There are even microphones in the skaters’ shoes, Leahy says. “We tried to have mikes on the boards but it was too risky. Every little bit of weight matters when you’re flying through the air. Skateboarders are like classical violin players. They’re very particular about their instrument.”

Collaborating with skateboarders has been a challenge, says Leahy, one that’s required a lot of give and take. The process has been very eye-opening, however.

“Skateboarders are seen as gangs of kids making poor choices in public spaces but everyone I’ve worked with has been an incredibly deep thinker about what they do and why, and that seriousness bleeds into the rest of their lives. They are genuinely interesting thinkers and incredibly dedicated to their craft. The sheer trial and error of it and the risks they take.

“For me, as a percussionist, there isn’t a lot of physical risk in what I do. But skateboarders face it all the time. “I’ve never known people better at bouncing back up after failing and they do it again and again. It’s incredible to be around, really inspiring.”

A skateboard revolution

Rankin has been impressed by the skateboarders’ work ethic, too. The first city to encourages skateboarders rather than try to ban them from its urban precincts will be better for it, he believes.

“Imagine if skateboarders were the first people to be brought into a new urban development instead of being the first people to be kicked out of it. Or if a university understood skateboarding as a pathway into tertiary education – into architecture or urban planning. A city that does that out will see a real benefit. That city will be seen to be smart.”

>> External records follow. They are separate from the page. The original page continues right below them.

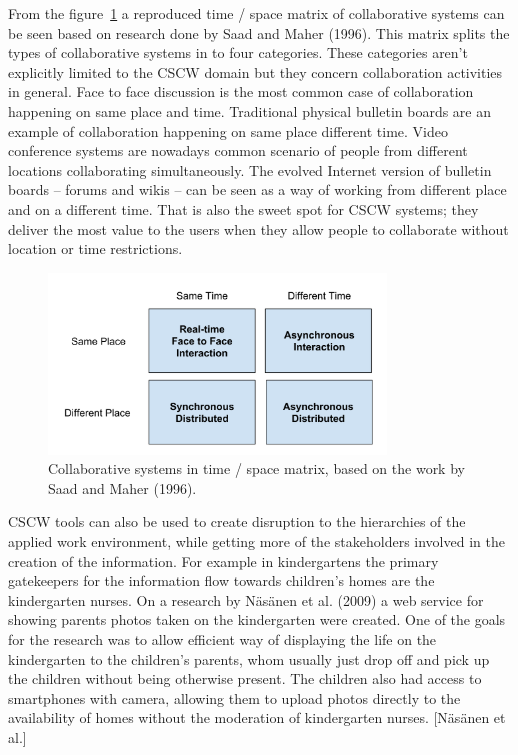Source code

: From the figure~\ref{fig:cscw-matrix} a reproduced time / space matrix of collaborative systems can be seen based on research done by Saad and Maher (1996). This matrix splits the types of collaborative systems in to four categories. These categories aren't explicitly limited to the CSCW domain but they concern collaboration activities in general. Face to face discussion is the most common case of collaboration happening on same place and time. Traditional physical bulletin boards are an example of collaboration happening on same place different time. Video conference systems are nowadays common scenario of people from different locations collaborating simultaneously. The evolved Internet version of bulletin boards – forums and wikis – can be seen as a way of working from different place and on a different time. That is also the sweet spot for CSCW systems; they deliver the most value to the users when they allow people to collaborate without location or time restrictions. %

\begin{figure}[t]
\begin{center}
\includegraphics[width=0.8\textwidth]{assets/cscw-matrix.png}
\end{center}
\caption{Collaborative systems in time / space matrix, based on the work by Saad and Maher (1996).}
\label{fig:cscw-matrix}
\end{figure}


CSCW tools can also be used to create disruption to the hierarchies of the applied work environment, while getting more of the stakeholders involved in the creation of the information. For example in kindergartens the primary gatekeepers for the information flow towards children's homes are the kindergarten nurses. On a research by Näsänen et al. (2009) a web service for showing parents photos taken on the kindergarten were created. One of the goals for the research was to allow efficient way of displaying the life on the kindergarten to the children's parents, whom usually just drop off and pick up the children without being otherwise present. The children also had access to smartphones with camera, allowing them to upload photos directly to the availability of homes without the moderation of kindergarten nurses. [Näsänen et al.] 

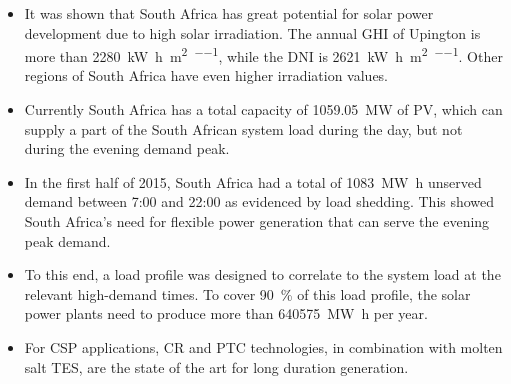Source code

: \begin{itemize}
\item It was shown that South Africa has great potential for solar power development due to high solar irradiation. The annual \ac{GHI} of Upington is more than \SI{2280}{\kilo\watt\hour\per\square\metre\per\year}, while the \ac{DNI} is \SI{2621}{\kilo\watt\hour\per\square\metre\per\year}. Other regions of South Africa have even higher irradiation values.
\item Currently South Africa has a total capacity of \SI{1059.05}{\mega\watt} of \ac{PV}, which can supply a part of the South African system load during the day, but not during the evening demand peak.

\item In the first half of 2015, South Africa had a total of \SI{1083}{\mega\watt\hour} unserved demand between 7:00 and 22:00 as evidenced by load shedding. This showed South Africa's need for flexible power generation that can serve the evening peak demand. 


\item To this end, a load profile was designed to correlate to the system load at the relevant high-demand times. To cover \SI{90}{\percent} of this load profile, the solar power plants need to produce more than \SI{640575}{\mega\watt\hour} per year.


\item For \ac{CSP} applications, \ac{CR} and \ac{PTC} technologies, in combination with molten salt \ac{TES}, are the state of the art for long duration generation.



\end{itemize}
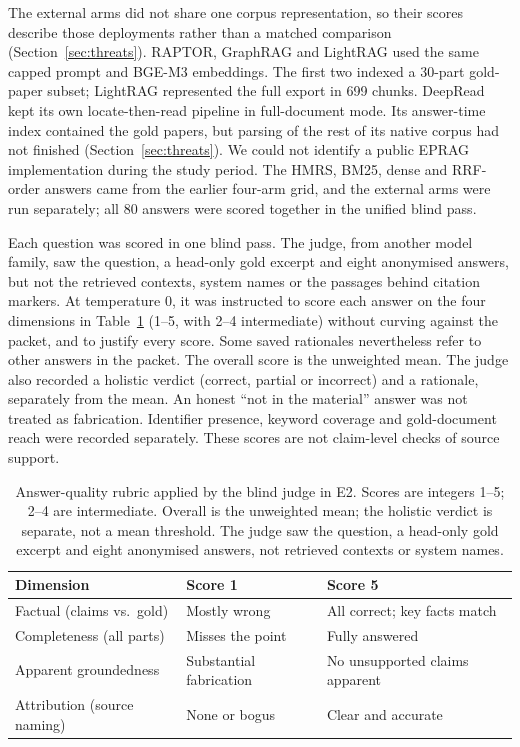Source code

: The external arms did not share one corpus representation, so their scores
describe those deployments rather than a matched comparison
(Section~\ref{sec:threats}). RAPTOR, GraphRAG and LightRAG used the same
capped prompt and BGE-M3 embeddings. The first two indexed a 30-part gold-paper subset; LightRAG
represented the full export in 699 chunks. DeepRead kept its own
locate-then-read pipeline in full-document mode. Its answer-time index
contained the gold papers, but parsing of the rest of its native corpus had
not finished (Section~\ref{sec:threats}). We could not identify a public
EPRAG implementation during the study period. The HMRS, BM25, dense and
RRF-order answers came from the earlier four-arm grid, and the external arms
were run separately; all 80 answers were scored together in the unified
blind pass.

Each question was scored in one blind pass. The judge, from another model
family, saw the question, a head-only gold excerpt and eight anonymised
answers, but not the retrieved contexts, system names or the passages behind
citation markers. At temperature 0, it was instructed to score each answer
on the four dimensions in Table~\ref{tab:rubric} (1--5, with 2--4
intermediate) without curving against the packet, and to justify every
score. Some saved rationales nevertheless refer to other answers in the
packet. The overall score is the unweighted mean. The judge also recorded a
holistic verdict (correct, partial or incorrect) and a rationale, separately
from the mean. An honest ``not in the material'' answer was not treated as
fabrication. Identifier presence, keyword coverage and gold-document reach
were recorded separately. These scores are not claim-level checks of source
support.

\begin{table}[!t]
\centering
\scriptsize
\setlength{\tabcolsep}{2.5pt}
\renewcommand{\arraystretch}{1.03}
\caption{Answer-quality rubric applied by the blind judge in E2. Scores are
integers 1--5; 2--4 are intermediate. Overall is the unweighted mean; the
holistic verdict is separate, not a mean threshold. The judge saw the
question, a head-only gold excerpt and eight anonymised answers, not
retrieved contexts or system names.}
\label{tab:rubric}
\begin{tabular}{@{}>{\raggedright\arraybackslash}p{}>{\raggedright\arraybackslash}p{}>{\raggedright\arraybackslash}p{}@{}}
\toprule
Dimension & Score 1 & Score 5\\
\midrule
Factual (claims vs.\ gold) & Mostly wrong & All correct; key facts match\\
Completeness (all parts) & Misses the point & Fully answered\\
Apparent groundedness & Substantial fabrication & No unsupported claims apparent\\
Attribution (source naming) & None or bogus & Clear and accurate\\
\bottomrule
\end{tabular}
\end{table}

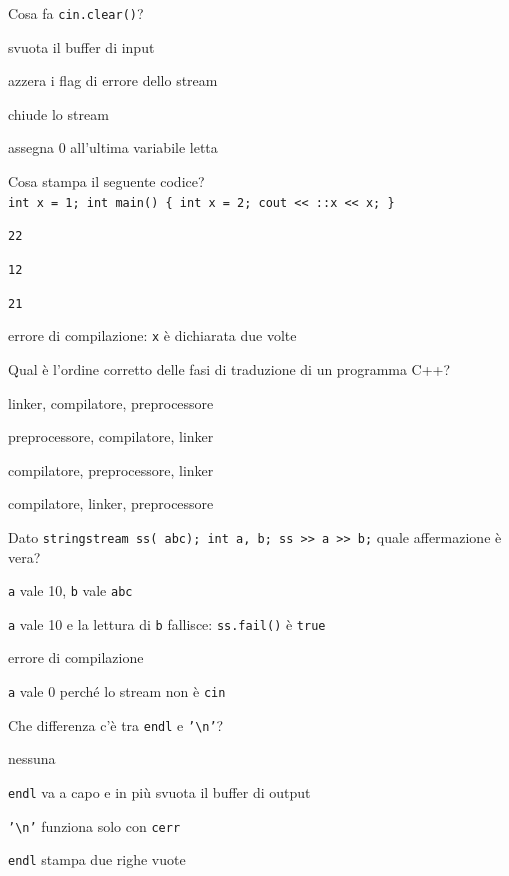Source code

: \begin{quiz}{Cosa fa \texttt{cin.clear()}?}
  \item svuota il buffer di input
  \item azzera i flag di errore dello stream
  \item chiude lo stream
  \item assegna 0 all'ultima variabile letta
\end{quiz}

\begin{quiz}{Cosa stampa il seguente codice? \\
\texttt{int x = 1;  int main() \{ int x = 2; cout << ::x << x; \}}}
  \item \texttt{22}
  \item \texttt{12}
  \item \texttt{21}
  \item errore di compilazione: \texttt{x} è dichiarata due volte
\end{quiz}

\begin{quiz}{Qual è l'ordine corretto delle fasi di traduzione di un programma C++?}
  \item linker, compilatore, preprocessore
  \item preprocessore, compilatore, linker
  \item compilatore, preprocessore, linker
  \item compilatore, linker, preprocessore
\end{quiz}

\begin{quiz}{Dato \texttt{stringstream ss( abc\textquotedbl); int a, b; ss >> a >> b;} quale affermazione è vera?}
  \item \texttt{a} vale 10, \texttt{b} vale \texttt{abc}
  \item \texttt{a} vale 10 e la lettura di \texttt{b} fallisce: \texttt{ss.fail()} è \texttt{true}
  \item errore di compilazione
  \item \texttt{a} vale 0 perché lo stream non è \texttt{cin}
\end{quiz}

\begin{quiz}{Che differenza c'è tra \texttt{endl} e \texttt{'\textbackslash n'}?}
  \item nessuna
  \item \texttt{endl} va a capo e in più svuota il buffer di output
  \item \texttt{'\textbackslash n'} funziona solo con \texttt{cerr}
  \item \texttt{endl} stampa due righe vuote
\end{quiz}

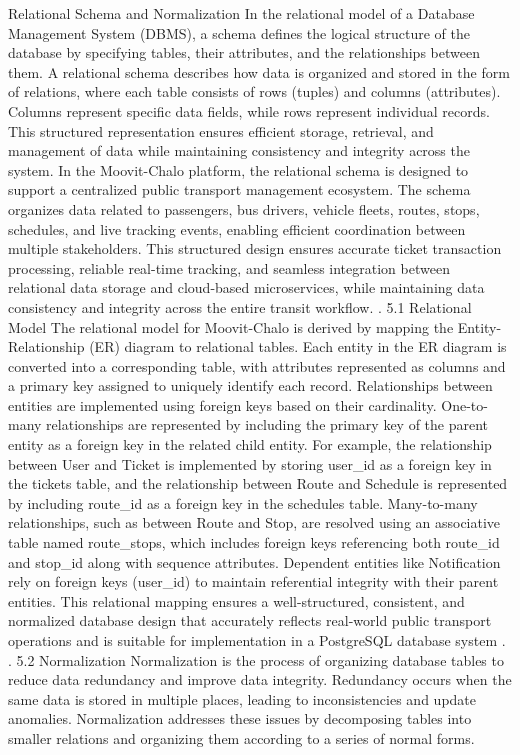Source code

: Relational Schema and Normalization
In the relational model of a Database Management System (DBMS), a schema defines the logical structure of the database by specifying tables, their attributes, and the relationships between them. A relational schema describes how data is organized and stored in the form of relations, where each table consists of rows (tuples) and columns (attributes). Columns represent specific data fields, while rows represent individual records. This structured representation ensures efficient storage, retrieval, and management of data while maintaining consistency and integrity across the system.
In the Moovit-Chalo platform, the relational schema is designed to support a centralized public transport management ecosystem. The schema organizes data related to passengers, bus drivers, vehicle fleets, routes, stops, schedules, and live tracking events, enabling efficient coordination between multiple stakeholders. This structured design ensures accurate ticket transaction processing, reliable real-time tracking, and seamless integration between relational data storage and cloud-based microservices, while maintaining data consistency and integrity across the entire transit workflow.
.
5.1 Relational Model
          The relational model for Moovit-Chalo is derived by mapping the Entity-Relationship (ER) diagram to relational tables. Each entity in the ER diagram is converted into a corresponding table, with attributes represented as columns and a primary key assigned to uniquely identify each record. Relationships between entities are implemented using foreign keys based on their cardinality.
One-to-many relationships are represented by including the primary key of the parent entity as a foreign key in the related child entity. For example, the relationship between User and Ticket is implemented by storing user_id as a foreign key in the tickets table, and the relationship between Route and Schedule is represented by including route_id as a foreign key in the schedules table. Many-to-many relationships, such as between Route and Stop, are resolved using an associative table named route_stops, which includes foreign keys referencing both route_id and stop_id along with sequence attributes. Dependent entities like Notification rely on foreign keys (user_id) to maintain referential integrity with their parent entities. This relational mapping ensures a well-structured, consistent, and normalized database design that accurately reflects real-world public transport operations and is suitable for implementation in a PostgreSQL database system
.
.
5.2 Normalization
Normalization is the process of organizing database tables to reduce data redundancy and improve data integrity. Redundancy occurs when the same data is stored in multiple places, leading to inconsistencies and update anomalies. Normalization addresses these issues by decomposing tables into smaller relations and organizing them according to a series of normal forms.

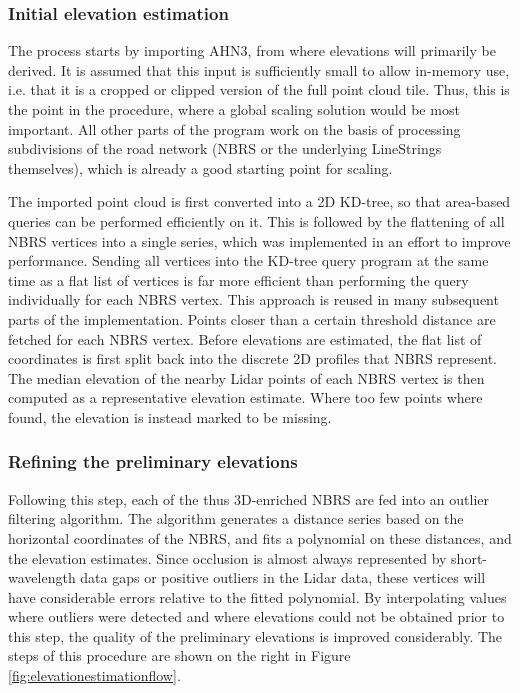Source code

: \subsubsection{Initial elevation estimation}

The process starts by importing AHN3, from where elevations will primarily be derived. It is assumed that this input is sufficiently small to allow in-memory use, i.e. that it is a cropped or clipped version of the full point cloud tile. Thus, this is the point in the procedure, where a global scaling solution would be most important. All other parts of the program work on the basis of processing subdivisions of the road network (NBRS or the underlying LineStrings themselves), which is already a good starting point for scaling.

The imported point cloud is first converted into a 2D KD-tree, so that area-based queries can be performed efficiently on it. This is followed by the flattening of all NBRS vertices into a single series, which was implemented in an effort to improve performance. Sending all vertices into the KD-tree query program at the same time as a flat list of vertices is far more efficient than performing the query individually for each NBRS vertex. This approach is reused in many subsequent parts of the implementation. Points closer than a certain threshold distance are fetched for each NBRS vertex. Before elevations are estimated, the flat list of coordinates is first split back into the discrete 2D profiles that NBRS represent. The median elevation of the nearby Lidar points of each NBRS vertex is then computed as a representative elevation estimate. Where too few points where found, the elevation is instead marked to be missing.

\subsubsection{Refining the preliminary elevations}

Following this step, each of the thus 3D-enriched NBRS are fed into an outlier filtering algorithm. The algorithm generates a distance series based on the horizontal coordinates of the NBRS, and fits a polynomial on these distances, and the elevation estimates. Since occlusion is almost always represented by short-wavelength data gaps or positive outliers in the Lidar data, these vertices will have considerable errors relative to the fitted polynomial. By interpolating values where outliers were detected and where elevations could not be obtained prior to this step, the quality of the preliminary elevations is improved considerably. The steps of this procedure are shown on the right in Figure \ref{fig:elevationestimationflow}.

Rankin has big plans for SKATE. After its Cutaway residency, Big hART hopes to tour it to venues around the country, and take it to Tokyo in 2020, when the eyes of the world will be focused on skateboarding’s Olympic debut.

“We’re interested in forming a global network of skateboarders, says Rankin. “So that when we’re opening in Taiwan, you’ll have a skateboarder from Finland in the show. Or when it’s happening in Brazil, they’ll be Nixen Osborne, who’s from Karratha, WA. Ultimately we’d like to have 10 or more companies working worldwide with 250 skateboarders engaged.”

For Massie, SKATE is a chance to show off the creative side of what is her consuming passion. “When kids turn around to their parents after seeing this show and say, ‘can I skate?’ I’m hoping that their parents will turn around and tell them, yes.”

SKATE ‘Transitions’ showings are on Thursday 18, Friday 19 and Saturday 20 July, 6pm at the Cutaway, Barangaroo.

Online tickets are sold out, limited tix available at the door. First in best dressed.